Exercise details → Line count for "логов": give the number of lines in the records below that hold it, and nothing else.

Excerpted records →
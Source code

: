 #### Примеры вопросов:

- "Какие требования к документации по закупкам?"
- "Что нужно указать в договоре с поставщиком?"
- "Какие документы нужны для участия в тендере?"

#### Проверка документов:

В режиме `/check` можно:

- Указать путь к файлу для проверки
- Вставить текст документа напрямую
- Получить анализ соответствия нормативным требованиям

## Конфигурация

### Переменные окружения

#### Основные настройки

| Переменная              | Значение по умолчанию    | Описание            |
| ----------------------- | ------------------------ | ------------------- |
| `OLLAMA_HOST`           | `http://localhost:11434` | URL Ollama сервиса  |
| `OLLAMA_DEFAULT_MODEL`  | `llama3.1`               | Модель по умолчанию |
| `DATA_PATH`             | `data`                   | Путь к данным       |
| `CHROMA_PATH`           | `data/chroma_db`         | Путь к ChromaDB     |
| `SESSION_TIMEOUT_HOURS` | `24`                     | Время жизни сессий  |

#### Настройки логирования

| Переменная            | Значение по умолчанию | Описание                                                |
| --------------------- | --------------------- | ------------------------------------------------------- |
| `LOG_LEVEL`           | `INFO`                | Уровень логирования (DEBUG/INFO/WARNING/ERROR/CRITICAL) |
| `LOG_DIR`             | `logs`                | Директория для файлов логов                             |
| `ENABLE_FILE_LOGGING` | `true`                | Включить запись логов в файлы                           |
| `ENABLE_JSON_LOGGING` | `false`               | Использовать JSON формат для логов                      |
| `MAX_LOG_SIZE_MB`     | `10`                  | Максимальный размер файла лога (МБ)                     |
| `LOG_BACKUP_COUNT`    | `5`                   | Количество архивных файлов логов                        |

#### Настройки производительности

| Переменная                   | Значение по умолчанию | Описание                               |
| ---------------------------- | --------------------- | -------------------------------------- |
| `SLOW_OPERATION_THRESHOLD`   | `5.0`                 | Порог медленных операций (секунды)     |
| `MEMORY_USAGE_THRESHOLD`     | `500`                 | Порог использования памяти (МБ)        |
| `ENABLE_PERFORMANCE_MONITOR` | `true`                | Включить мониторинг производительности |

Response → 4